= Anica Nonveiller =

Anica Lazin Nonveiller (Serbian Cyrillic: Аница Лазин Нонвеје; born 1957) is a Serbian Canadian journalist, writer and producer. She is the sister of a Parisian theatre director Miloš Lazin. In 1991 she was fired from a state-owned Radio Belgrade for broadcasting a Croatian war song during the Yugoslav wars. After receiving death threats in 1992 she took refuge in France and latter moved with her family to Canada. Since 1996 she published political articles, essays and Tisza an autobiographical novel. She's the founder and director of the production house Aria that produces plays in Montreal that incorporates theatre, classical singing and political engagement.

==Life==
Anica Lazin was born in Kikinda and raised in Belgrade by a half-German mother, Rakila Blat, and a Serbian agronomist David Lazin. Under Josip Broz Tito's regime, her father has spent two years in prison for political activism. She graduated in 1979 in classical singing and got a job as a musical director for Radio Belgrade. She won two prizes for radio dramas in 1985 on Marlene Dietrich and in 1987 on the anti-Stalinist Bulat Okudzhava, which was censored but gave her a large following in the Belgrade's underground culture.

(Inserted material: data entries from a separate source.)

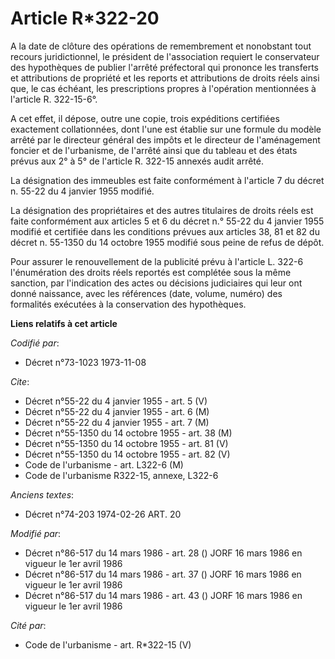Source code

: # Article R*322-20

A la date de clôture des opérations de remembrement et nonobstant tout recours juridictionnel, le président de l'association
requiert le conservateur des hypothèques de publier l'arrêté préfectoral qui prononce les transferts et attributions de
propriété et les reports et attributions de droits réels ainsi que, le cas échéant, les prescriptions propres à l'opération
mentionnées à l'article R. 322-15-6°.

A cet effet, il dépose, outre une copie, trois expéditions certifiées exactement collationnées, dont l'une est établie sur
une formule du modèle arrêté par le directeur général des impôts et le directeur de l'aménagement foncier et de l'urbanisme,
de l'arrêté ainsi que du tableau et des états prévus aux 2° à 5° de l'article R. 322-15 annexés audit arrêté.

La désignation des immeubles est faite conformément à l'article 7 du décret n. 55-22 du 4 janvier 1955 modifié.

La désignation des propriétaires et des autres titulaires de droits réels est faite conformément aux articles 5 et 6 du
décret n.° 55-22 du 4 janvier 1955 modifié et certifiée dans les conditions prévues aux articles 38, 81 et 82 du décret n.
55-1350 du 14 octobre 1955 modifié sous peine de refus de dépôt.

Pour assurer le renouvellement de la publicité prévu à l'article L. 322-6 l'énumération des droits réels reportés est
complétée sous la même sanction, par l'indication des actes ou décisions judiciaires qui leur ont donné naissance, avec les
références (date, volume, numéro) des formalités exécutées à la conservation des hypothèques.

**Liens relatifs à cet article**

_Codifié par_:

  - Décret n°73-1023 1973-11-08

_Cite_:

  - Décret n°55-22 du 4 janvier 1955 - art. 5 (V)
  - Décret n°55-22 du 4 janvier 1955 - art. 6 (M)
  - Décret n°55-22 du 4 janvier 1955 - art. 7 (M)
  - Décret n°55-1350 du 14 octobre 1955 - art. 38 (M)
  - Décret n°55-1350 du 14 octobre 1955 - art. 81 (V)
  - Décret n°55-1350 du 14 octobre 1955 - art. 82 (V)
  - Code de l'urbanisme - art. L322-6 (M)
  - Code de l'urbanisme R322-15, annexe, L322-6

_Anciens textes_:

  - Décret n°74-203 1974-02-26 ART. 20

_Modifié par_:

  - Décret n°86-517 du 14 mars 1986 - art. 28 () JORF 16 mars   1986 en vigueur le 1er avril 1986
  - Décret n°86-517 du 14 mars 1986 - art. 37 () JORF 16 mars   1986 en vigueur le 1er avril 1986
  - Décret n°86-517 du 14 mars 1986 - art. 43 () JORF 16 mars   1986 en vigueur le 1er avril 1986

_Cité par_:

  - Code de l'urbanisme - art. R*322-15 (V)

In 1991 Lazin broadcast a Croatian war song "E, moj druže beogradski" (Oh, my Belgrade Comrade) by Jura Stublić and was suspended. After engaging in legal action and losing, she appeared on television, published articles in the oppositional newspaper, Borba, and joined the anti-war resistance in the early 1990s. In 1992, she was discovered to be on a "liquidation list" by an independent journalist and was given political asylum from French government. In December of that year she moved to Paris and Valognes with her mother and children and later with her husband to Montreal, Canada.

==Lyrical protest art==
From 1997 to 2008, she directed a musical production house Aria that promoted rigorous Eastern European educational methods and political debate. The company re-adapted 19th century Opera classics by borrowing from their original literary inspiration in form of theatre dialogue and superimposing it with current events. The work on Bizet's Carmen (2004) was revisited by Mérimée's original text. Verdi's La traviata (2005) was restructured by going back to La Dame aux camélias by Alexandre Dumas, fils. Rigoletto (2007) was brought back to Le roi s'amuse by Victor Hugo.